Class of 2018

Lillian G. Leger was also inducted posthumously. Born and raised in Fitchburg, Massachusetts. She began researching her Acadian roots after attending a cultural event in her city. Like many involved in genealogy research, Lillian asked her relatives about the Leger family history.

She collected names, dates and other facts and began making connections with individuals with the same interest. Lillian also began accumulating historical books on individuals and places in Acadia.

Acadians are descendants of French colonists who settled in Acadia during the 17th and 18th centuries.
The colony was located in what is now Eastern Canada’s Maritime Provinces of Nova Scotia, New Brunswick, Prince Edward Island, part of Quebec, and present-day Maine to the Kennebec River.

Lillian eventually created a library in the basement of her Fitchburg home and helped establish the Acadian Cultural Society.

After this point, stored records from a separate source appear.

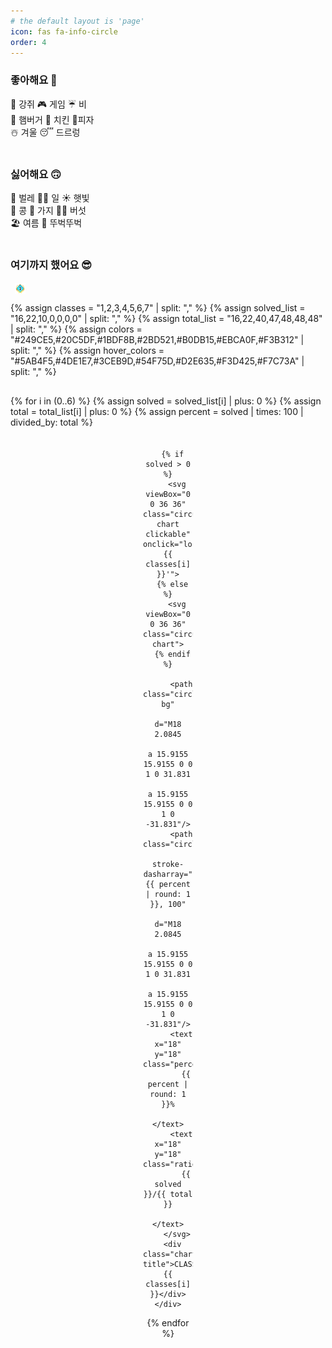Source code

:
 ```yaml
---
# the default layout is 'page'
icon: fas fa-info-circle
order: 4
---
```


### 좋아해요 🙂
🐶 강쥐 🎮 게임 ☔️ 비\
🍔 햄버거 🍗 치킨 🍕피자\
☃️ 겨울 😴 드르렁\
<br>

### 싫어해요 🙃
🦟 벌레 🧑‍💻 일 ☀️ 햇빛\
🫘 콩 🍆 가지 🍄‍🟫 버섯\
🏖️ 여름 🚶 뚜벅뚜벅\
<br>

### 여기까지 했어요 😎
<div class="achievement-inline">
  <a href="https://solved.ac/class" class="achievement-icon" target="_blank">
    <img src="/assets/class/c2g.svg" alt="class 2"/>
  </a>
</div>

{% assign classes = "1,2,3,4,5,6,7" | split: "," %}
{% assign solved_list = "16,22,10,0,0,0,0" | split: "," %}
{% assign total_list = "16,22,40,47,48,48,48" | split: "," %}
{% assign colors = "#249CE5,#20C5DF,#1BDF8B,#2BD521,#B0DB15,#EBCA0F,#F3B312" | split: "," %}
{% assign hover_colors = "#5AB4F5,#4DE1E7,#3CEB9D,#54F75D,#D2E635,#F3D425,#F7C73A" | split: "," %}

<div class="chart-container">
  {% for i in (0..6) %}
    {% assign solved = solved_list[i] | plus: 0 %}
    {% assign total = total_list[i] | plus: 0 %}
    {% assign percent = solved | times: 100 | divided_by: total %}
    <div class="chart-item" style="--chart-color: {{ colors[i] }}; --chart-hover-color: {{ hover_colors[i] }}; --percent: {{ percent }}">

      {% if solved > 0 %}
        <svg viewBox="0 0 36 36" class="circular-chart clickable" onclick="location.href='/categories/class-{{ classes[i] }}'">
      {% else %}
        <svg viewBox="0 0 36 36" class="circular-chart">
      {% endif %}

          <path class="circle-bg"
                d="M18 2.0845
                   a 15.9155 15.9155 0 0 1 0 31.831
                   a 15.9155 15.9155 0 0 1 0 -31.831"/>
          <path class="circle"
                stroke-dasharray="{{ percent | round: 1 }}, 100"
                d="M18 2.0845
                   a 15.9155 15.9155 0 0 1 0 31.831
                   a 15.9155 15.9155 0 0 1 0 -31.831"/>
          <text x="18" y="18" class="percentage">
            {{ percent | round: 1 }}%
          </text>
          <text x="18" y="18" class="ratio">
            {{ solved }}/{{ total }}
          </text>
        </svg>
      <div class="chart-title">CLASS {{ classes[i] }}</div>
    </div>
  {% endfor %}
</div>

<style>
.achievement-inline {
  display: inline-flex;
  align-items: center;
  margin-left: 0.5em;
}

.achievement-icon img {
  width: 1.2em;
  height: 1.2em;
  vertical-align: middle;
  transition: transform 0.2s ease;
}

.achievement-icon:hover img {
  transform: scale(1.3);
  cursor: pointer;
}

.chart-container {
  display: flex;
  flex-wrap: wrap;
  justify-content: center;
  gap: 20px;
  margin-top: 30px;
}

.chart-item {
  text-align: center;
  width: 80px;
  position: relative;
}

.circular-chart {
  display: block;
  margin: auto;
  max-width: 80px;
  transition: transform 0.15s ease;
}

.circular-chart:hover {
  animation: bounceScale 0.6s cubic-bezier(.28,.84,.42,1.2) forwards;
}

.circular-chart.clickable {
  cursor: pointer;
}

.circular-chart.clickable:active {
  transform: scale(0.95);
}

.circular-chart:hover .circle {
  stroke: var(--chart-hover-color);
}

.circular-chart:hover .percentage {
  opacity: 0;
}

.circular-chart:hover .ratio {
  opacity: 1;
}

@keyframes bounceScale {
  0%   { transform: scale(1); }
  40%  { transform: scale(1.15); }
  55%  { transform: scale(1.10); }
  70%  { transform: scale(1.13); }
  85%  { transform: scale(1.11); }
  100% { transform: scale(1.12); }
}

.circle-bg {
  fill: none;
  stroke: #dddfe0;
  stroke-width: 4;
}

.circle {
  fill: none;
  stroke: var(--chart-color);
  stroke-width: 4;
  stroke-linecap: round;
  stroke-dasharray: 0 100;
  animation: fillCircle 1.6s ease forwards;
  transition: stroke 0.3s ease;
}

@keyframes fillCircle {
  from { stroke-dasharray: 0, 100; }
  to { stroke-dasharray: var(--percent), 100; }
}

.percentage,
.ratio {
  font-size: 6px;
  text-anchor: middle;
  dominant-baseline: middle;
  font-weight: bold;
  pointer-events: none;
  transition: opacity 0.3s ease;
  fill: var(--text-color);
}

.ratio {
  opacity: 0;
}

.chart-title {
  margin-top: 4px;
  font-size: 14px;
  font-weight: bold;
}

@media (max-width: 768px) {
  .chart-item { width: 70px; }
  .circular-chart { max-width: 70px; }
  .chart-title { font-size: 12px; }
}

@media (max-width: 480px) {
  .chart-container { gap: 12px; }
  .chart-item { width: 60px; }
  .circular-chart { max-width: 60px; }
  .chart-title { font-size: 11px; }
}
</style>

She added microfilm, databases of birth, deaths, and marriages of the Archdiocese of Moncton, New Brunswick.
As membership grew the society shifted its meetings to the Fitchburg Public Library, where the society’s collection is permanently housed. AFGS also has received some of the society’s materials.

In addition to her work on behalf of Acadian genealogy, Lillian was also a founder of the New England Regional Genealogical Conference. The Conference has been held every 18 months in cities around New England since 1992.

Lillian was also very community and civic-minded. She served on the Fitchburg Housing Authority, the Cleghorn Neighborhood Center, the United Way, the Fitchburg Public Library board. She was an Election Warden and chaired the city’s Franco-American Committee.

Lillian’s sister Alice Leger accepted the award on behalf of the Leger family.